| Task brief |
Copy out the listing that follows exactly, dropping every picture.
____________________
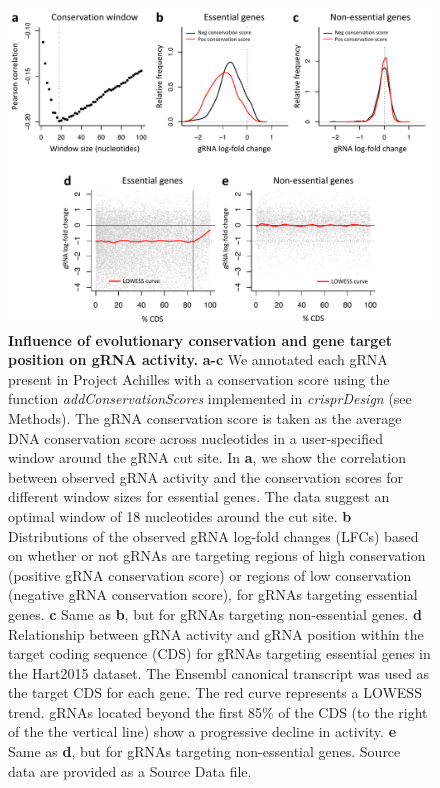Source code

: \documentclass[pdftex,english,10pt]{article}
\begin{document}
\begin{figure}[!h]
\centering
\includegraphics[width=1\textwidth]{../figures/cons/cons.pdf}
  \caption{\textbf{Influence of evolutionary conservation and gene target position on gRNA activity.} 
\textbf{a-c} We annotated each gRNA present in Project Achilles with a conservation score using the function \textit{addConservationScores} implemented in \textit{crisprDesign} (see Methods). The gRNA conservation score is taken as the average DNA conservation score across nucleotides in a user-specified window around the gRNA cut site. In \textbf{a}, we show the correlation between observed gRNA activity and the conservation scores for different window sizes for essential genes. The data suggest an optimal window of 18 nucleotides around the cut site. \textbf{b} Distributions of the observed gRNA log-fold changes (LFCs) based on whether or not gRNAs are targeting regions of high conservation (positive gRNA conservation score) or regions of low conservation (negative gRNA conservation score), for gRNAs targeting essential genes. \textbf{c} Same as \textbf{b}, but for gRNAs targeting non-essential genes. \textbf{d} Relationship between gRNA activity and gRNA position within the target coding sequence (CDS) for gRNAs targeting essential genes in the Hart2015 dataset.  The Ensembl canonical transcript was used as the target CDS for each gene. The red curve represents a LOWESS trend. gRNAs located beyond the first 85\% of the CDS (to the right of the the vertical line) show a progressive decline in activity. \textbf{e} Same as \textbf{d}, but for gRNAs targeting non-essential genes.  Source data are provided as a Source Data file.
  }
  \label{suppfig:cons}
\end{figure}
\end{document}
____________________
| Response area |
Source code

: \documentclass[pdftex,english,10pt]{article}
\begin{document}
\begin{figure}[!h]
\centering
\includegraphics[width=1\textwidth]{../figures/cons/cons.pdf}
  \caption{\textbf{Influence of evolutionary conservation and gene target position on gRNA activity.} 
\textbf{a-c} We annotated each gRNA present in Project Achilles with a conservation score using the function \textit{addConservationScores} implemented in \textit{crisprDesign} (see Methods). The gRNA conservation score is taken as the average DNA conservation score across nucleotides in a user-specified window around the gRNA cut site. In \textbf{a}, we show the correlation between observed gRNA activity and the conservation scores for different window sizes for essential genes. The data suggest an optimal window of 18 nucleotides around the cut site. \textbf{b} Distributions of the observed gRNA log-fold changes (LFCs) based on whether or not gRNAs are targeting regions of high conservation (positive gRNA conservation score) or regions of low conservation (negative gRNA conservation score), for gRNAs targeting essential genes. \textbf{c} Same as \textbf{b}, but for gRNAs targeting non-essential genes. \textbf{d} Relationship between gRNA activity and gRNA position within the target coding sequence (CDS) for gRNAs targeting essential genes in the Hart2015 dataset.  The Ensembl canonical transcript was used as the target CDS for each gene. The red curve represents a LOWESS trend. gRNAs located beyond the first 85\% of the CDS (to the right of the the vertical line) show a progressive decline in activity. \textbf{e} Same as \textbf{d}, but for gRNAs targeting non-essential genes.  Source data are provided as a Source Data file.
  }
  \label{suppfig:cons}
\end{figure}
\end{document}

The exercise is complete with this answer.